For years, I carried around a quiet belief that I was “bad at math.”
Not average. Not rusty.
Bad.
It wasn’t something I talked about, but it lived underneath every technical conversation, every algorithm discussion, every moment someone mentioned calculus or proofs or discrete math.
It was a shadow that followed me into adulthood—even as a programmer.
Then one day, that belief broke.
And the moment it broke, something big clicked:
**I was never bad at math.
I was scared of math.**
Those are not the same thing.
The fear started long before adulthood
In junior high, things I once understood instantly suddenly felt foreign.
Math stopped being concrete and became symbolic.
Steps weren’t obvious.
Teachers taught faster.
Everyone else seemed to get it.
So I made the same mistake many kids make:
I didn’t say, “This is confusing.”
I said, “I’m not good at this.”
And once a belief like that takes hold, it doesn’t stay small.
It grows roots.
It becomes identity.
Not “I’m struggling.”
But “I’m not a math person.”
The belief lasted years—even through success
Even as I wrote software for a living.
Even as I built systems and solved complex problems.

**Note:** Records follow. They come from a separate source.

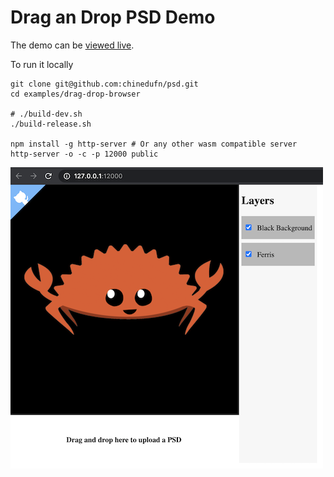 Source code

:# Drag an Drop PSD Demo

The demo can be [viewed live](https://chinedufn.github.io/psd/drag-drop-demo/).

To run it locally

```
git clone git@github.com:chinedufn/psd.git
cd examples/drag-drop-browser

# ./build-dev.sh
./build-release.sh

npm install -g http-server # Or any other wasm compatible server
http-server -o -c -p 12000 public
```

![Demo screenshot](./demo-screenshot.png)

Even as I taught other people how to code.
That childhood fear stayed lodged somewhere in the back of my mind.
So whenever someone brought up topics like:
- Big O
- Recursion
- Trees
- Graph theory
- Probability
- Linear algebra
- Algorithms
…I felt that old panic rise.
Not because I couldn’t understand those things—
but because part of me still believed I shouldn’t be able to.
That’s what fear does:
It outlives the evidence.
The moment the story cracked
Years later, I was deep into a CS topic that relied on math I once avoided.

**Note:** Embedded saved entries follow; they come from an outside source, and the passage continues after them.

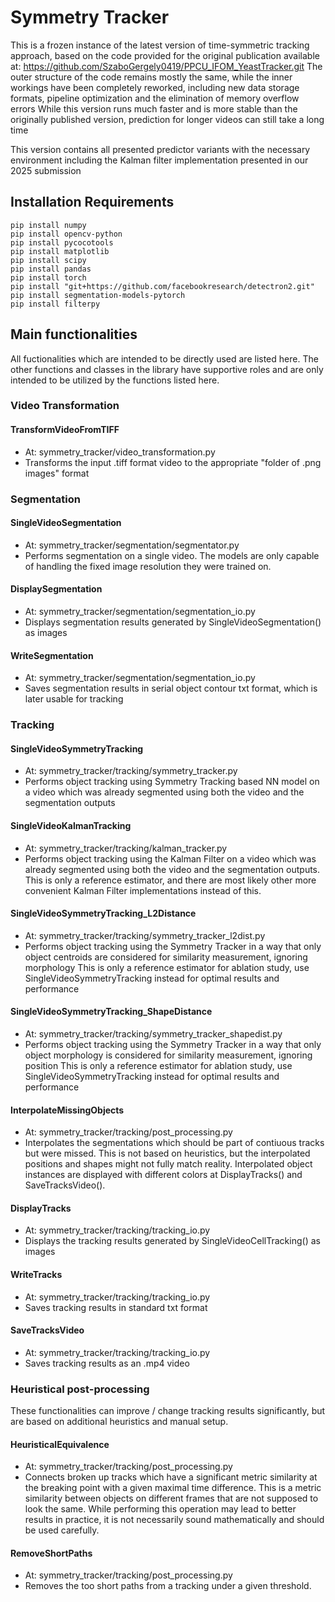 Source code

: # Symmetry Tracker

This is a frozen instance of the latest version of time-symmetric tracking approach, based on the code provided for the original publication available at: https://github.com/SzaboGergely0419/PPCU_IFOM_YeastTracker.git
The outer structure of the code remains mostly the same, while the inner workings have been completely reworked, including new data storage formats, pipeline optimization and the elimination of memory overflow errors
While this version runs much faster and is more stable than the originally published version, prediction for longer videos can still take a long time

This version contains all presented predictor variants with the necessary environment including the Kalman filter implementation presented in our 2025 submission

## Installation Requirements
      
```
pip install numpy
pip install opencv-python
pip install pycocotools
pip install matplotlib
pip install scipy
pip install pandas
pip install torch
pip install "git+https://github.com/facebookresearch/detectron2.git"
pip install segmentation-models-pytorch
pip install filterpy
```

## Main functionalities

All fuctionalities which are intended to be directly used are listed here. The other functions and classes in the library have supportive roles and are only intended to be utilized by the functions listed here.

### Video Transformation
#### TransformVideoFromTIFF
- At: symmetry_tracker/video_transformation.py
- Transforms the input .tiff format video to the appropriate "folder of .png images" format

### Segmentation
#### SingleVideoSegmentation
- At: symmetry_tracker/segmentation/segmentator.py
- Performs segmentation on a single video. The models are only capable of handling the fixed image resolution they were trained on.
#### DisplaySegmentation
- At: symmetry_tracker/segmentation/segmentation_io.py
- Displays segmentation results generated by SingleVideoSegmentation() as images
#### WriteSegmentation
- At: symmetry_tracker/segmentation/segmentation_io.py
- Saves segmentation results in serial object contour txt format, which is later usable for tracking

### Tracking
#### SingleVideoSymmetryTracking
- At: symmetry_tracker/tracking/symmetry_tracker.py
- Performs object tracking using Symmetry Tracking based NN model on a video which was already segmented using both the video and the segmentation outputs
#### SingleVideoKalmanTracking
- At: symmetry_tracker/tracking/kalman_tracker.py
- Performs object tracking using the Kalman Filter on a video which was already segmented using both the video and the segmentation outputs.
This is only a reference estimator, and there are most likely other more convenient Kalman Filter implementations instead of this.
#### SingleVideoSymmetryTracking_L2Distance
- At: symmetry_tracker/tracking/symmetry_tracker_l2dist.py
- Performs object tracking using the Symmetry Tracker in a way that only object centroids are considered for similarity measurement, ignoring morphology
This is only a reference estimator for ablation study, use SingleVideoSymmetryTracking instead for optimal results and performance
#### SingleVideoSymmetryTracking_ShapeDistance
- At: symmetry_tracker/tracking/symmetry_tracker_shapedist.py
- Performs object tracking using the Symmetry Tracker in a way that only object morphology is considered for similarity measurement, ignoring position
This is only a reference estimator for ablation study, use SingleVideoSymmetryTracking instead for optimal results and performance
#### InterpolateMissingObjects
- At: symmetry_tracker/tracking/post_processing.py
- Interpolates the segmentations which should be part of contiuous tracks but were missed. This is not based on heuristics, but the interpolated positions and shapes might not fully match reality. 
Interpolated object instances are displayed with different colors at DisplayTracks() and SaveTracksVideo().
#### DisplayTracks
- At: symmetry_tracker/tracking/tracking_io.py
- Displays the tracking results generated by SingleVideoCellTracking() as images
#### WriteTracks
- At: symmetry_tracker/tracking/tracking_io.py
- Saves tracking results in standard txt format
#### SaveTracksVideo
- At: symmetry_tracker/tracking/tracking_io.py
- Saves tracking results as an .mp4 video

### Heuristical post-processing
These functionalities can improve / change tracking results significantly, but are based on additional heuristics and manual setup. 
#### HeuristicalEquivalence
- At: symmetry_tracker/tracking/post_processing.py
- Connects broken up tracks which have a significant metric similarity at the breaking point with a given maximal time difference.
This is a metric similarity between objects on different frames that are not supposed to look the same.
While performing this operation may lead to better results in practice, it is not necessarily sound mathematically and should be used carefully.
#### RemoveShortPaths
- At: symmetry_tracker/tracking/post_processing.py
- Removes the too short paths from a tracking under a given threshold.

Something clicked—really clicked.
It made sense.
It was even interesting.
And I remember thinking:
“Wait… if I were truly bad at math, this shouldn’t make sense.”
That thought hit me harder than the concept itself.

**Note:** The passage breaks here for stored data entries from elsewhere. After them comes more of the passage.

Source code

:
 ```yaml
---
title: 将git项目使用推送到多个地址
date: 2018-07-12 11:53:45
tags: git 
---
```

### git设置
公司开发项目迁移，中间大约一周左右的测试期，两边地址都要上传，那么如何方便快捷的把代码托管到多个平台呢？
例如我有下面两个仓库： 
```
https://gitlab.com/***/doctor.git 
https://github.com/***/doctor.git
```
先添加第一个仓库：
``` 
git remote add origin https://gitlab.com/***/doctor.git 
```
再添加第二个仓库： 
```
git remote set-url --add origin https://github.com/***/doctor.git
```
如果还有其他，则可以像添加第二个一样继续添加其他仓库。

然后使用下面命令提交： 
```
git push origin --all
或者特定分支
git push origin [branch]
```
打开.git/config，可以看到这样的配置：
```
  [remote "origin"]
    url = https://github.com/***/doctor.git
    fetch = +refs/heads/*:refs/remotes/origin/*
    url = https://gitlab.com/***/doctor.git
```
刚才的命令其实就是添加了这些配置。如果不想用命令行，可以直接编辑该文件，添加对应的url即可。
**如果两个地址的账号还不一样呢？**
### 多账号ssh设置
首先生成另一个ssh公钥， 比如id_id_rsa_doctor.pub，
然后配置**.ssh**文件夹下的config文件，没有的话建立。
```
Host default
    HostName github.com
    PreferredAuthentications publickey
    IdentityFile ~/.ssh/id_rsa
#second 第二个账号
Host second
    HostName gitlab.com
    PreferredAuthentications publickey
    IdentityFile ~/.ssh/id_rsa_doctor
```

Because it meant the story I’d believed for years—the insecurity I’d dragged into adulthood—was wrong.
Completely wrong.
I wasn’t bad at math.
I was inexperienced at math.
And worse:
I was convinced that inexperience meant inability.
Fear hides itself as incompetence
It disguises itself as:
- “This is too hard.”
- “I’m just not wired this way.”
- “Other people get it faster.”
- “I don’t have the natural talent.”
But fear isn’t about capability.
Fear is about exposure.
Fear says:
“I don’t want to feel stupid.”
“I don’t want to be judged.”
“I don’t want to reveal what I don’t know.”
It’s not the math itself—we fear the feeling of not knowing.
Once I removed the fear, the ability showed up
As soon as I approached math without embarrassment…
As soon as I let myself learn it slowly…
As soon as I stopped assuming I was defective…
Everything changed.
Concepts that once felt like walls turned into steps.
Steps turned into patterns.
Patterns turned into confidence.
The skill wasn’t missing.
The permission was.
This wasn’t just about math—it was about how we learn anything
Most people don’t struggle because they’re incapable.
They struggle because they’re ashamed of being beginners.
But here’s the truth:
You can’t learn anything while trying to protect your ego.
Beginners improve.
Pretenders don’t.
When I finally allowed myself to learn instead of hide, the fear disappeared—and the competence showed up right behind it.
If you think you’re bad at something, ask yourself this:
Are you actually bad at it?
Or are you scared of it?
Are you truly incapable?
Or did you stop at the moment things got uncomfortable?
The difference matters.
Because “bad” is permanent.
“Scared” is temporary.
And if my journey taught me anything, it’s this:
Most people aren’t bad at the things they avoid.
They’re just afraid of the moment before things start to make sense.